A lawsuit filed in March of this year in Utah highlights the risks involved in managing and advising community associations struggling with deficient construction and inadequate reserves.
In the case of Daybreak Townhome 1 Owners’ Association, Inc. v. Hamlet Homes Corporation, et al, the homeowners’ association has filed a lawsuit against the developers of the project, alleging that is has discovered serious construction defects and ensuing damage to the owners’ homes. The association is not just suing the developers of the project, however. The association is also suing the former community management company for the association, former attorneys for the association, and the former board members.

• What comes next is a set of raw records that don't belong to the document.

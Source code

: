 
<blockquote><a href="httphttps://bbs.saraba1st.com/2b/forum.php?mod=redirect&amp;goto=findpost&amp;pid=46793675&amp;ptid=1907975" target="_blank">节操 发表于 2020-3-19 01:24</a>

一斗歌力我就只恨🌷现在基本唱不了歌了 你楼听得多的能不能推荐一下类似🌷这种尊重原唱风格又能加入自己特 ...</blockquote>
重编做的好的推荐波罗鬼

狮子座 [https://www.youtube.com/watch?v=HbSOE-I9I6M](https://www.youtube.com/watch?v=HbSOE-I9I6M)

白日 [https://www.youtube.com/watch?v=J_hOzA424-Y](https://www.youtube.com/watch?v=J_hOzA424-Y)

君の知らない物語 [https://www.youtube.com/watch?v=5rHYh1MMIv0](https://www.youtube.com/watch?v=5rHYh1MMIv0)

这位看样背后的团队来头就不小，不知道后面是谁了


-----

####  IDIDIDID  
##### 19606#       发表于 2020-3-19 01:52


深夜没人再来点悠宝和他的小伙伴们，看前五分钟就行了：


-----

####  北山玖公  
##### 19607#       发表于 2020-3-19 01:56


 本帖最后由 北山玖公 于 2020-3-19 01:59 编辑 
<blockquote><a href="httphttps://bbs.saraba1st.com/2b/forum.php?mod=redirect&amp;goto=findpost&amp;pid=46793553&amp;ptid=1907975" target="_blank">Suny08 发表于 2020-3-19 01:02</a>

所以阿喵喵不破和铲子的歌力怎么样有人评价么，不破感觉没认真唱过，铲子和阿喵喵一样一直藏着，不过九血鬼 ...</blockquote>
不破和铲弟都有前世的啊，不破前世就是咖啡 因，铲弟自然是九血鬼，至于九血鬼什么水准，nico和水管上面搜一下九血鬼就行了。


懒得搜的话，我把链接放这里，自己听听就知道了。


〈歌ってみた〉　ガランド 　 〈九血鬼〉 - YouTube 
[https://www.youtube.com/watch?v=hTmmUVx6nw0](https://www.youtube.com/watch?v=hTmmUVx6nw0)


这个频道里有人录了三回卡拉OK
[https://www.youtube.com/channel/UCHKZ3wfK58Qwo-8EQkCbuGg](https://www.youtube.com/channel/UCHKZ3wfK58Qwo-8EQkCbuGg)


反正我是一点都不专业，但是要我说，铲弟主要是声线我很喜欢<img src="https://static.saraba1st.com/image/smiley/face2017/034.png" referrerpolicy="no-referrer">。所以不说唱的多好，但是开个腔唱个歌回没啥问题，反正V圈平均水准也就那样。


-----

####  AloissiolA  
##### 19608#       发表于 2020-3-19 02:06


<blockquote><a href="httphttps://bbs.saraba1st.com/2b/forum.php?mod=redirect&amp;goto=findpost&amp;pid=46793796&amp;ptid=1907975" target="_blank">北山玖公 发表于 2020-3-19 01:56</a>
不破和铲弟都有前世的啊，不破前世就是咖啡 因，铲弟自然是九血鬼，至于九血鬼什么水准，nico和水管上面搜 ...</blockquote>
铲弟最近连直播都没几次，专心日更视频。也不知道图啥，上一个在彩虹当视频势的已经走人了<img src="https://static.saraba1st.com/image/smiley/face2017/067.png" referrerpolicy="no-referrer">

As for the defendant community management company, the association alleges that after turnover from the developer-controlled board to the unit owner board, the board members were volunteers with little or no training or experience in running a community association. As such, the association alleges that the post-turnover board relied on the advice, experience, and knowledge of the management company. By contrast, the association alleges that the community manager had over 40 years of experience in community management, and should have advised the board to undertake “serious” inspections “of any construction elements that the Association has a duty to maintain” in order to determine “whether any construction defects exist in the building elements.” Other faults are tied to the community management company but the primary issue raised in the lawsuit seems to be the failure to obtain building inspections that would have discovered the construction defects.
With respect to the former attorneys of the association, the lawsuit alleges that they were experienced in advising associations, and were negligent in the following ways: (1) failing to advise the association about turnover and actions that should be taken at turnover; (2) failing to advise the association to obtain an inspection of the property maintained by the association; (3) failing to advise the association of the statute of limitations and statute of repose that applies to any new construction; (4) failing to advise the association on the conflict of representing the master association and the association; and (5) failing to advise the association about potential legal claims for the defective construction. One of the damages claimed against the attorneys is any damage caused “if any applicable statute of limitations or statute of repose defense is raised in this case successfully by the Developers.”
Finally, for the claims against the former board members of the association, the lawsuit alleges that these individuals all served on the pre-turnover board. The association alleges that as such, they managed the association before the unit owners were granted control of the association at turnover. Among other things, the lawsuit alleges that these board members failed to require building inspections of the homes, and consequently failed to discover the construction defects. Because they did not do this, the association alleges that the board members failed to establish an adequate plan to address the construction defects, including preparing adequate reserves to pay for the construction defect problems.
The lesson of this lawsuit is clear. Board members, particularly pre-turnover board members, attorneys, and community managers all need to understand that they can be held liable for not proactively confronting the very real threat that construction defects pose to communities in Utah. Given the statute of limitations for construction defect cases, everyone from board members, to attorneys, to community managers, should be conscious of the need for adequate building inspections by qualified consultants at the earliest opportunity.